Let's consider the zram driver as an example. Its possible to run into
a race where a sysfs knob is being used, we get preempted, and a zram
device is removed before we complete use of the sysfs knob. This can happen
for instance on block devices, where for instance the zram block devices
just part of the private data of the block device.

For instance this can happen in the following two situations
as examples to illustrate this better:

        CPU 1                            CPU 2
destroy_devices
...
                                 compact_store()
                                 zram = dev_to_zram(dev);
idr_for_each(zram_remove_cb
  zram_remove
  ...
  kfree(zram)
                                 down_read(&zram->init_lock);

        CPU 1                            CPU 2
hot_remove_store
                                 compact_store()
                                 zram = dev_to_zram(dev);
  zram_remove
    kfree(zram)
                                 down_read(&zram->init_lock);

To ensure the private data pointer is valid we could use bdget() / bdput()
in between access, however that would mean doing that in all sysfs
reads/stores on the driver.
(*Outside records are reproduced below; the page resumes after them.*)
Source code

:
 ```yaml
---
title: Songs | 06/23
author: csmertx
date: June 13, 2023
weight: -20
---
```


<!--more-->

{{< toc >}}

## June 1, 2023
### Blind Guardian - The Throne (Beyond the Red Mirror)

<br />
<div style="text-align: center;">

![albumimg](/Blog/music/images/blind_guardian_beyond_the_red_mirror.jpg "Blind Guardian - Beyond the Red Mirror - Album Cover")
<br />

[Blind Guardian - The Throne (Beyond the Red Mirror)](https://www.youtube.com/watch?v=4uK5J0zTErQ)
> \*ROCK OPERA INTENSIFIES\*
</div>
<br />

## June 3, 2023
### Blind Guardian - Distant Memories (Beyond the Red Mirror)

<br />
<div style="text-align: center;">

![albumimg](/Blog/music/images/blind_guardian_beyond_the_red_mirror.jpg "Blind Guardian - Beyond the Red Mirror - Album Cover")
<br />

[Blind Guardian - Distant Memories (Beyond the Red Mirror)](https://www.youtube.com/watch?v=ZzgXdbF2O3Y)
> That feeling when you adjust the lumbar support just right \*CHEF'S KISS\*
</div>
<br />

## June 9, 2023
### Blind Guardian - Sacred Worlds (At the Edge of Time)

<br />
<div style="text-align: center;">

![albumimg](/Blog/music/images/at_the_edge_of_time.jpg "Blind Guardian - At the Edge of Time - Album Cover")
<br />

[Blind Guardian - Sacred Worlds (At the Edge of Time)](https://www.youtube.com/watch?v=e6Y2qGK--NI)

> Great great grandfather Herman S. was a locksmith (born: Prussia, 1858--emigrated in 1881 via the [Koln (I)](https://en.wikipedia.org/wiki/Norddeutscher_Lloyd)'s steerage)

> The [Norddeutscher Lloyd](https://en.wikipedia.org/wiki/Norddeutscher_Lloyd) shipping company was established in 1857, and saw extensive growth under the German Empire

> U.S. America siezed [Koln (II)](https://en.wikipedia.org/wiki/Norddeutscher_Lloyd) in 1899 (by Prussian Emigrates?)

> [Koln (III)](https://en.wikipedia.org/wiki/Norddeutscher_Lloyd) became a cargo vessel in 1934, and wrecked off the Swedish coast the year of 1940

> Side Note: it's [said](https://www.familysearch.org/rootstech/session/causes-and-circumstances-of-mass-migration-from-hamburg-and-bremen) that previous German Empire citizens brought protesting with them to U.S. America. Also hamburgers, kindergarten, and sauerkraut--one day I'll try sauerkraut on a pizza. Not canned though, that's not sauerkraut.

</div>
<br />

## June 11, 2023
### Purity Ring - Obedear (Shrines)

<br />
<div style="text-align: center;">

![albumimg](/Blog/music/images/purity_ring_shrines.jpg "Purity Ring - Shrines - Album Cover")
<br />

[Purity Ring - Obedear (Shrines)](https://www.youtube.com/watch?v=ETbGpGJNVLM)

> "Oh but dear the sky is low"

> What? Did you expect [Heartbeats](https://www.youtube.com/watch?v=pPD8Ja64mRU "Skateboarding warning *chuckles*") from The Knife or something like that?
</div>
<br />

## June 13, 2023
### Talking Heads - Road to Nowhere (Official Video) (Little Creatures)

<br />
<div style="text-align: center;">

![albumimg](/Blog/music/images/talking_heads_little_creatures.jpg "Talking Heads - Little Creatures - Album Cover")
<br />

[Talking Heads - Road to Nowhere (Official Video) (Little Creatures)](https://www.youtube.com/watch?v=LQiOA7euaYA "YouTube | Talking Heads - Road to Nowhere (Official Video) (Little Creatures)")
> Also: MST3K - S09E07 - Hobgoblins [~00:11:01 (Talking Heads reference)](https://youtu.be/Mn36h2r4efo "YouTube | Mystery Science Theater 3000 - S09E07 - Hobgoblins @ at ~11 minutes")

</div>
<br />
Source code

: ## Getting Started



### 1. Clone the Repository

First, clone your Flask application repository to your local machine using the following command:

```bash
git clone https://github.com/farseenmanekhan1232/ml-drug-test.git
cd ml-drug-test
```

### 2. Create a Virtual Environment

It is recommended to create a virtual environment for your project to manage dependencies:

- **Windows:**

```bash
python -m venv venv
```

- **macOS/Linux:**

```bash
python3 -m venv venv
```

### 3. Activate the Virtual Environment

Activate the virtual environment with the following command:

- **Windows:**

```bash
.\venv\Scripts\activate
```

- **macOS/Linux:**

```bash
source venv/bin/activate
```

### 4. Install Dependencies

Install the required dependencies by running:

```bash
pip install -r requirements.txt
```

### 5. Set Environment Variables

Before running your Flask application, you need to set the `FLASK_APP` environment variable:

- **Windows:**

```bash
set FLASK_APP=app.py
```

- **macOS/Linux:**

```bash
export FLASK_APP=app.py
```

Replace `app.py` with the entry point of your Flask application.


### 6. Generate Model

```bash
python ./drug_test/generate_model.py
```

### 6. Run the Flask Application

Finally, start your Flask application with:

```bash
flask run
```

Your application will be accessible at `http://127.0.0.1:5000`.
Instead a generic solution for all drivers
is to ensure the device kobject is still valid and also the bus, if
a bus is present.

This issue does not fix a known crash, however this race was
spotted by Minchan Kim through code inspection upon code review
of another zram patch.

Suggested-by: Greg Kroah-Hartman <gregkh@linuxfoundation.org>
Signed-off-by: Luis Chamberlain <mcgrof@kernel.org>
---

This v3 is the same as v2, but since the I got an email asking me to
clarify the differences between the first iteration and the second, this
v3 just describes what I did not explain in the v2. Namely:

  * I removed the checks from get_device() calls as suggested
  * The functions which are now being used outside of bus.c have
    forwared declarations stuffed into base.h

 drivers/base/base.h |  2 ++
 drivers/base/bus.c  |  4 ++--
 drivers/base/core.c | 36 ++++++++++++++++++++++++++++++++----
 3 files changed, 36 insertions(+), 6 deletions(-)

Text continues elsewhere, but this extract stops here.